Sharing industry placements with other organisations

Sometimes it’s helpful for 2 employers to share an industry placement.

For example, when:

  • there may not be enough work for a student to do in 1 organisation
  • it may be useful for students to experience different aspects of work (for example, with another employer in a supply chain)
  • large employers want to offer greater breadth of experience by sharing placements with smaller organisations
  • micro-businesses, sole traders and freelancers can’t always commit to a whole placement

How sharing works

A placement can’t be with more than 2 employers.

The aim is that a student works in 2 employers for an agreed number of hours which make up the complete placement.

Together with the other employer, you'll:

  • work with your college or school to design the industry placement.
  • agree appropriate projects and activities that support the student’s development objectives (the college or school can support you with templates and advice to do this)

Each employer will provide work, training and supervision when the student is with them. It’s also part of the college or school’s job to help the student see how their work with both employers fits together to help them learn.

Setting up a shared placement

If an employer wants to share a placement but doesn’t have a second employer in mind, colleges or schools could suggest one and make the introductions.

Here are some questions to discuss with the other employer and the college or school when you're ready to set up a shared placement:

  • What checks are needed and who will do them, for example, health and safety, safeguarding?
  • How should we share the time and what pattern of placement would work for us both?
  • How are the projects and activities going to be shared between our organisations so that there isn’t too much repetition?
  • Have we agreed total hours between us, which meet the requirements for an industry placement (a minimum of 315 hours)?
  • Do the projects and activities we’ve agreed between us give the student a breadth of experience?
  • What payments (if any) will be made to the student so that they are fair to both of our organisations?
  • What arrangements should be made for the student to travel between our two sites?
  • When will the student’s progress be reviewed and how is this feedback shared between our two organisations and with the college or school?
  • Are there any opportunities for us to do joint publicity or promotion based on our shared industry placements?

Shared placement examples


Example 1

2 childcare businesses near to each other want to offer an industry placement.
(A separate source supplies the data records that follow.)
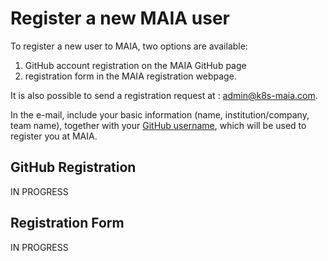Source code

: # Register a new MAIA user

To register a new user to MAIA, two options are available: 

1. GitHub account registration on the MAIA GitHub page
2. registration form in the MAIA registration webpage.

It is also possible to send a registration request at : <a href="mailto:admin@k8s-maia.com?subject=MAIA Registration Request">admin@k8s-maia.com</a>.

In the e-mail, include your basic information (name, institution/company, team name), together with your [GitHub username](https://github.com), which will be used to register you at MAIA.

## GitHub Registration
 IN PROGRESS
 
## Registration Form

IN PROGRESS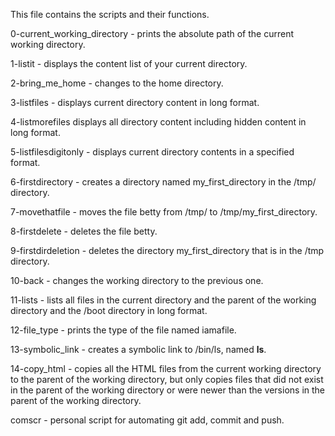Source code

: This file contains the scripts and their functions.

0-current_working_directory - prints the absolute path of the current working directory.

1-listit - displays the content list of your current directory.

2-bring_me_home - changes to the home directory.

3-listfiles - displays current directory content in long format.

4-listmorefiles displays all directory content including hidden content in long format.

5-listfilesdigitonly - displays current directory contents in a specified format.

6-firstdirectory - creates a directory named my_first_directory in the /tmp/ directory.

7-movethatfile - moves the file betty from /tmp/ to /tmp/my_first_directory.

8-firstdelete - deletes the file betty.

9-firstdirdeletion - deletes the directory my_first_directory that is in the /tmp directory.

10-back - changes the working directory to the previous one.

11-lists - lists all files in the current directory and the parent of the working directory and the /boot directory in long format.

12-file_type - prints the type of the file named iamafile.

13-symbolic_link - creates a symbolic link to /bin/ls, named __ls__.

14-copy_html - copies all the HTML files from the current working directory to the parent of the working directory, but only copies files that did not exist in the parent of the working directory or were newer than the versions in the parent of the working directory.

comscr - personal script for automating git add, commit and push.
Both businesses realise the benefits of sharing the placement, so that the student gains experience of the childcare assistant role in two different environments. They agree to share the placement time 50:50 between them.

Managers from both businesses collaborate on designing an effective placement where experience gained in one environment adds to the experience of working in the other. Staff at the 2 businesses say they have benefited from working together and sharing the student between them.

Example 2

A large construction business is trying out shared industry placements on a few of its sites.

Each site organises the placement and invites a small business in their supply chain to share it. The site manager and small business organise separate projects, which take place on their own premises.

Sharing placements with smaller businesses gives students a different but complementary experience of the industry. They can compare what it’s like to work in different-sized organisations. They get a broader picture of how the industry works and the wide range of career opportunities open to them.